Wednesday, August 13, 2008
Tampa Review Prize poet Steve Kowit will be featured on Garrison Keillor’s THE WRITER'S ALMANAC, to be broadcast nationally on National Public Radio on August 19.
Keillor will read Kowit's poem "Memorial Day" from his TR Prize book, THE FIRST NOBLE TRUTH. It will be available as a podcast on the NPR site:
Another poem from Steve's book, "Will Boland and I," is being recorded and digitally broadcast by Lighthouse for the Blind as part of their service to the blind and visually impaired.
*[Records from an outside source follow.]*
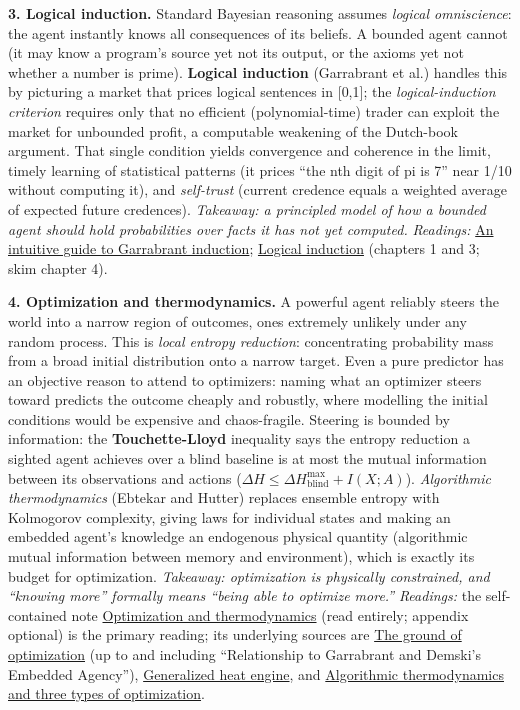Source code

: \documentclass[11pt]{article}
\begin{document}
\textbf{3. Logical induction.} Standard Bayesian reasoning assumes \emph{logical omniscience}: the agent instantly knows all consequences of its beliefs. A bounded agent cannot (it may know a program's source yet not its output, or the axioms yet not whether a number is prime). \textbf{Logical induction} (Garrabrant et al.) handles this by picturing a market that prices logical sentences in {[}0,1{]}; the \emph{logical-induction criterion} requires only that no efficient (polynomial-time) trader can exploit the market for unbounded profit, a computable weakening of the Dutch-book argument. That single condition yields convergence and coherence in the limit, timely learning of statistical patterns (it prices ``the nth digit of pi is 7'' near 1/10 without computing it), and \emph{self-trust} (current credence equals a weighted average of expected future credences). \emph{Takeaway: a principled model of how a bounded agent should hold probabilities over facts it has not yet computed.} \emph{Readings:} \href{https://www.lesswrong.com/posts/y5GftLezdozEHdXkL/an-intuitive-guide-to-garrabrant-induction}{An intuitive guide to Garrabrant induction}; \href{https://arxiv.org/pdf/1609.03543}{Logical induction} (chapters 1 and 3; skim chapter 4).

\textbf{4. Optimization and thermodynamics.} A powerful agent reliably steers the world into a narrow region of outcomes, ones extremely unlikely under any random process. This is \emph{local entropy reduction}: concentrating probability mass from a broad initial distribution onto a narrow target. Even a pure predictor has an objective reason to attend to optimizers: naming what an optimizer steers toward predicts the outcome cheaply and robustly, where modelling the initial conditions would be expensive and chaos-fragile. Steering is bounded by information: the \textbf{Touchette-Lloyd} inequality says the entropy reduction a sighted agent achieves over a blind baseline is at most the mutual information between its observations and actions ($\Delta H \leq \Delta H_{\text{blind}}^{\max} + I(X;A)$). \emph{Algorithmic thermodynamics} (Ebtekar and Hutter) replaces ensemble entropy with Kolmogorov complexity, giving laws for individual states and making an embedded agent's knowledge an endogenous physical quantity (algorithmic mutual information between memory and environment), which is exactly its budget for optimization. \emph{Takeaway: optimization is physically constrained, and ``knowing more'' formally means ``being able to optimize more.''} \emph{Readings:} the self-contained note \href{/agency/optimization-thermodynamics}{Optimization and thermodynamics} (read entirely; appendix optional) is the primary reading; its underlying sources are \href{https://www.lesswrong.com/posts/znfkdCoHMANwqc2WE/the-ground-of-optimization-1}{The ground of optimization} (up to and including ``Relationship to Garrabrant and Demski's Embedded Agency''), \href{https://www.lesswrong.com/posts/uKWXktrR7KpbgZAs4/generalized-heat-engine}{Generalized heat engine}, and \href{https://www.lesswrong.com/posts/CJRxQiTKEzior7jGq/algorithmic-thermodynamics-and-three-types-of-optimization}{Algorithmic thermodynamics and three types of optimization}.
\end{document}
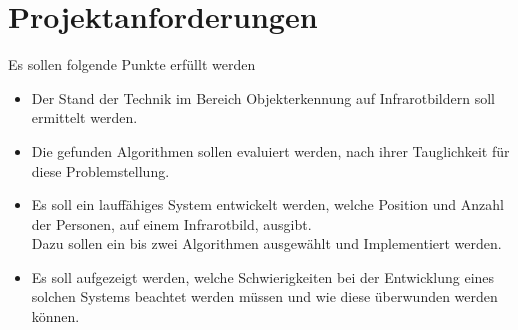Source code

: \section{Projektanforderungen}
\label{sec:Requirements}

Es sollen folgende Punkte erfüllt werden

\begin{itemize}
	\item Der Stand der Technik im Bereich Objekterkennung auf Infrarotbildern soll ermittelt werden.
	\item Die gefunden Algorithmen sollen evaluiert werden, nach ihrer Tauglichkeit für diese Problemstellung.
	\item Es soll ein lauffähiges System entwickelt werden, welche Position und Anzahl der Personen, auf einem Infrarotbild, ausgibt.\\
	Dazu sollen ein bis zwei Algorithmen ausgewählt und Implementiert werden.
	\item Es soll aufgezeigt werden, welche Schwierigkeiten bei der Entwicklung eines solchen Systems beachtet werden müssen und wie diese überwunden werden können.

\end{itemize}



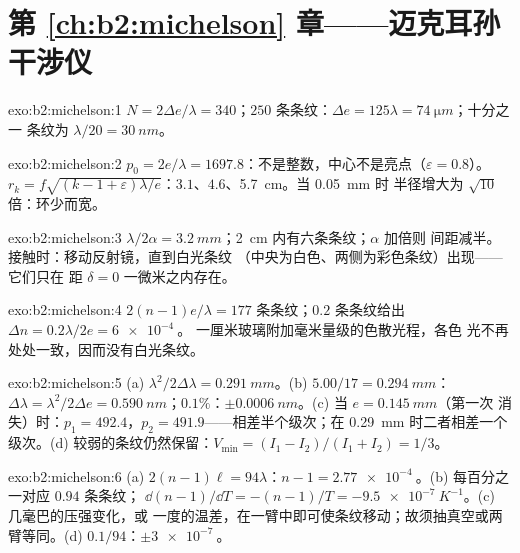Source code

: \section*{第 \ref{ch:b2:michelson} 章——迈克耳孙干涉仪}

\begin{solution}{exo:b2:michelson:1}
$N = 2\Delta e/\lambda = 340$；$250$ 条条纹：$\Delta e = 125\lambda = \qty{74}{\micro m}$；十分之一
条纹为 $\lambda/20 = \qty{30}{nm}$。
\end{solution}

\begin{solution}{exo:b2:michelson:2}
$p_0 = 2e/\lambda = 1697.8$：不是整数，中心不是亮点（$\varepsilon =
0.8$）。$r_k = f\sqrt{(k - 1 + \varepsilon)\lambda/e}$：$3.1$、$4.6$、\qty{5.7}{cm}。当 \qty{0.05}{mm} 时
半径增大为 $\sqrt{10}$ 倍：环少而宽。
\end{solution}

\begin{solution}{exo:b2:michelson:3}
$\lambda/2\alpha = \qty{3.2}{mm}$；\qty{2}{cm} 内有六条条纹；$\alpha$ 加倍则
间距减半。接触时：移动反射镜，直到白光条纹
（中央为白色、两侧为彩色条纹）出现——它们只在
距 $\delta = 0$ 一微米之内存在。
\end{solution}

\begin{solution}{exo:b2:michelson:4}
$2(n - 1)e/\lambda = 177$ 条条纹；$0.2$ 条条纹给出 $\Delta n = 0.2\lambda/2e = \qty{6e-4}{}$。
一厘米玻璃附加毫米量级的色散光程，各色
光不再处处一致，因而没有白光条纹。
\end{solution}

\begin{solution}{exo:b2:michelson:5}
(a) $\lambda^2/2\Delta\lambda = \qty{0.291}{mm}$。(b) $5.00/17 = \qty{0.294}{mm}$：$\Delta\lambda = \lambda^2/2\Delta e =
\qty{0.590}{nm}$；$0.1\%$：$\pm\qty{0.0006}{nm}$。(c) 当 $e = \qty{0.145}{mm}$（第一次
消失）时：$p_1 = 492.4$，$p_2 = 491.9$——相差半个级次；在
\qty{0.29}{mm} 时二者相差一个级次。(d) 较弱的条纹仍然保留：$V_{\min} =
(I_1 - I_2)/(I_1 + I_2) = 1/3$。
\end{solution}

\begin{solution}{exo:b2:michelson:6}
(a) $2(n - 1)\ell = 94\lambda$：$n - 1 = \qty{2.77e-4}{}$。(b) 每百分之一对应 $0.94$ 条条纹；
$\dd(n - 1)/\dd T = -(n - 1)/T = \qty{-9.5e-7}{K^{-1}}$。(c) 几毫巴的压强变化，或
一度的温差，在一臂中即可使条纹移动；故须抽真空或两臂等同。(d)
$0.1/94$：$\pm\qty{3e-7}{}$。
\end{solution}

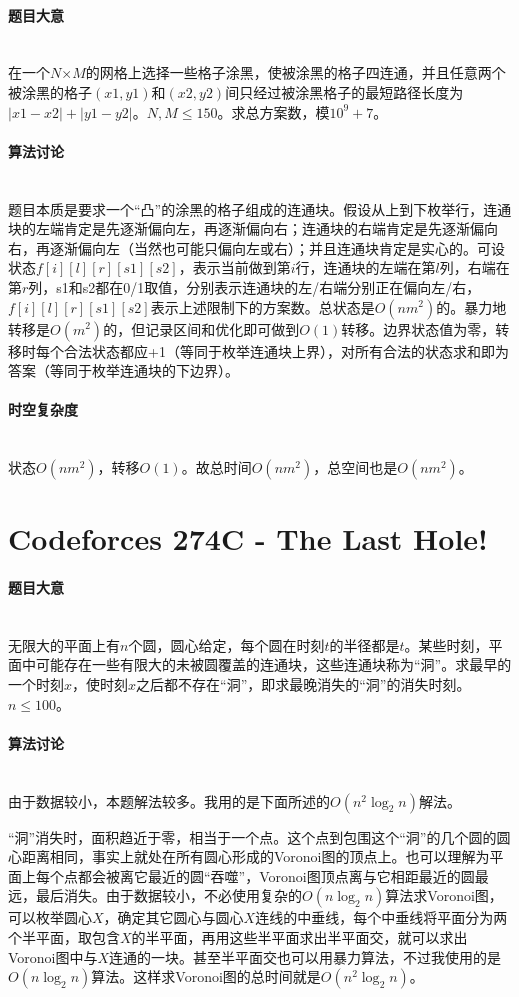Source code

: \documentclass[UTF8]{ctexart}
\newcommand{\myparagraph}[1]{\paragraph{#1}\mbox{}\\}
\theoremstyle{nonumberplain}
\begin{document}
		\myparagraph{题目大意}
		
			在一个$N$×$M$的网格上选择一些格子涂黑，使被涂黑的格子四连通，并且任意两个被涂黑的格子$(x1,y1)$和$(x2,y2)$间只经过被涂黑格子的最短路径长度为$|x1-x2|+|y1-y2|$。$N,M \leq 150$。求总方案数，模$10^9+7$。
		
		\myparagraph{算法讨论}
		
			题目本质是要求一个“凸”的涂黑的格子组成的连通块。假设从上到下枚举行，连通块的左端肯定是先逐渐偏向左，再逐渐偏向右；连通块的右端肯定是先逐渐偏向右，再逐渐偏向左（当然也可能只偏向左或右）；并且连通块肯定是实心的。可设状态$f[i][l][r][s1][s2]$，表示当前做到第$i$行，连通块的左端在第$l$列，右端在第$r$列，s1和s2都在0/1取值，分别表示连通块的左/右端分别正在偏向左/右，$f[i][l][r][s1][s2]$表示上述限制下的方案数。总状态是$O(nm^2)$的。暴力地转移是$O(m^2)$的，但记录区间和优化即可做到$O(1)$转移。边界状态值为零，转移时每个合法状态都应+1（等同于枚举连通块上界），对所有合法的状态求和即为答案（等同于枚举连通块的下边界）。
		
		\myparagraph{时空复杂度}
		
			状态$O(nm^2)$，转移$O(1)$。故总时间$O(nm^2)$，总空间也是$O(nm^2)$。
	
	\section{Codeforces 274C - The Last Hole!}
	
		\myparagraph{题目大意}
		
			无限大的平面上有$n$个圆，圆心给定，每个圆在时刻$t$的半径都是$t$。某些时刻，平面中可能存在一些有限大的未被圆覆盖的连通块，这些连通块称为“洞”。求最早的一个时刻$x$，使时刻$x$之后都不存在“洞”，即求最晚消失的“洞”的消失时刻。$n \leq 100$。
		
		\myparagraph{算法讨论}
		
			由于数据较小，本题解法较多。我用的是下面所述的$O(n^2\log_2n)$解法。
		
			“洞”消失时，面积趋近于零，相当于一个点。这个点到包围这个“洞”的几个圆的圆心距离相同，事实上就处在所有圆心形成的Voronoi图的顶点上。也可以理解为平面上每个点都会被离它最近的圆“吞噬”，Voronoi图顶点离与它相距最近的圆最远，最后消失。由于数据较小，不必使用复杂的$O(n\log_2n)$算法求Voronoi图，可以枚举圆心$X$，确定其它圆心与圆心$X$连线的中垂线，每个中垂线将平面分为两个半平面，取包含$X$的半平面，再用这些半平面求出半平面交，就可以求出Voronoi图中与$X$连通的一块。甚至半平面交也可以用暴力算法，不过我使用的是$O(n\log_2n)$算法。这样求Voronoi图的总时间就是$O(n^2\log_2n)$。
			
\end{document}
TR Prize-winner Sarah Maclay had a poem from her latest UT Press book, THE WHITE BRIDE, selected as poem of the month for August by Verse Daily. "Anne B to Henry 8" can be found through the Verse Daily "Web Monthly" links at the bottom of the page at:
Sarah was also a recent reader on a podcast for World Wide Word Radio Network's "The Moe Green Poetry Hour," where she shared the hour with Stephanie Brown and Rick Hilles. Podcasts are archived at:
http://www.blogtalk radio.com/ onword/
Wednesday, July 16, 2008
Poet Benjamin S. Grossberg of Clayton, Ohio, has won the 2008 Tampa Review Prize for Poetry. He receives a $1,000 cash award and book publication by the University of Tampa Press for his winning manuscript, Sweet Core Orchard. His book will be released simultaneously in hardback and quality paperback editions in early 2009.
Grossberg, who taught creative writing and English poetry for the past eight years at Antioch College, until its closing this summer, is a self-confessed apple-lover. He planted his own small orchard—mostly Granny Smiths—at his home in Ohio, calling it “Sweet Core Orchard,” a name that became the title of what will now be his prize-winning second book of poetry.
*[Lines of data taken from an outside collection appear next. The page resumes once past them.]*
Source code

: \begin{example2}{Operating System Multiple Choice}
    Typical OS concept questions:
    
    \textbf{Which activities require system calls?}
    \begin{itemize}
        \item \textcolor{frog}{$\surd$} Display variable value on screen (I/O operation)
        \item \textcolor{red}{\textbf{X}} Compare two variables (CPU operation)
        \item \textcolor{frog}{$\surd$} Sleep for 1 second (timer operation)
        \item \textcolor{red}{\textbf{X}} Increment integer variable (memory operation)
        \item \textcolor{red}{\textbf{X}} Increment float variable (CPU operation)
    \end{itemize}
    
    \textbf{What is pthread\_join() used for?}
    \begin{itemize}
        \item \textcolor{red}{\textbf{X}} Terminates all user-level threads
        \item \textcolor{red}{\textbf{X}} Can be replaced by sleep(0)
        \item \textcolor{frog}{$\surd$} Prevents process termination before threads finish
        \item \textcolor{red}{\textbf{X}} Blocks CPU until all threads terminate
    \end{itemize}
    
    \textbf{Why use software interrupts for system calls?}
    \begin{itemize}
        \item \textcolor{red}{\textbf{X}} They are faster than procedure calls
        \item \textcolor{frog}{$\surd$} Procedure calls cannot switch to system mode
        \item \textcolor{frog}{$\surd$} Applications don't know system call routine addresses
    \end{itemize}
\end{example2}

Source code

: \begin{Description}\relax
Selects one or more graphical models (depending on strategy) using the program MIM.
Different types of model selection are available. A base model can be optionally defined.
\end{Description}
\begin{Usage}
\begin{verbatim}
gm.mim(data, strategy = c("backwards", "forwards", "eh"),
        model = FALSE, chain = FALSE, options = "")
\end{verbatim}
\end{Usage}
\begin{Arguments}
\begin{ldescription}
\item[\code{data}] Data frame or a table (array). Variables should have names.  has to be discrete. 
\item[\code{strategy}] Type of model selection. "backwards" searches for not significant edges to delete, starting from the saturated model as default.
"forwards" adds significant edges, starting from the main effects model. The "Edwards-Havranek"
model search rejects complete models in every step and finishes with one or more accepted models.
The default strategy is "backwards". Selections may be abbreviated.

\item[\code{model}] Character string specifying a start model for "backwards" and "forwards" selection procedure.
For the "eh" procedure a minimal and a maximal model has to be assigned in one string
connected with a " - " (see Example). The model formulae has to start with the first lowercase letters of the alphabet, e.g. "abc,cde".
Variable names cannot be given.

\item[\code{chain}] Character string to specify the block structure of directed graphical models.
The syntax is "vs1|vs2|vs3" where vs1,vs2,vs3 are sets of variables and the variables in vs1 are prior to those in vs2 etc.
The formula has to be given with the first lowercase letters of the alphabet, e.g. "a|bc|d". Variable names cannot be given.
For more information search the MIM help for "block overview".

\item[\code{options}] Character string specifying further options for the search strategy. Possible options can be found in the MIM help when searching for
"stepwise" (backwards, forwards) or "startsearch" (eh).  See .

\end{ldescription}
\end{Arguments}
This summer Grossberg will have to leave his orchard, carrying with him his prize-winning book title and the hope to plant again in the future. With Antioch College now closed, he is moving from Ohio to Hartford, Connecticut, where he will be starting in the fall as an assistant professor teaching creative writing and poetry at the University of Hartford.
His first book, Underwater Lengths in a Single Breath, winner of the 2005 Snyder Prize, was published by Ashland Poetry Press in 2007, receiving high praise from poets and critics including Richard Howard, who wrote, “I rejoice that these poems are in the world of American letters.” Grossberg’s poems have also appeared widely in literary journals, including Paris Review, Southwest Review, North American Review, and in The Pushcart Book of Poetry: The Best Poems from the First 30 Years of the Pushcart Prize. His chapbook, The Auctioneer Bangs his Gavel, was published by Kent State in 2006.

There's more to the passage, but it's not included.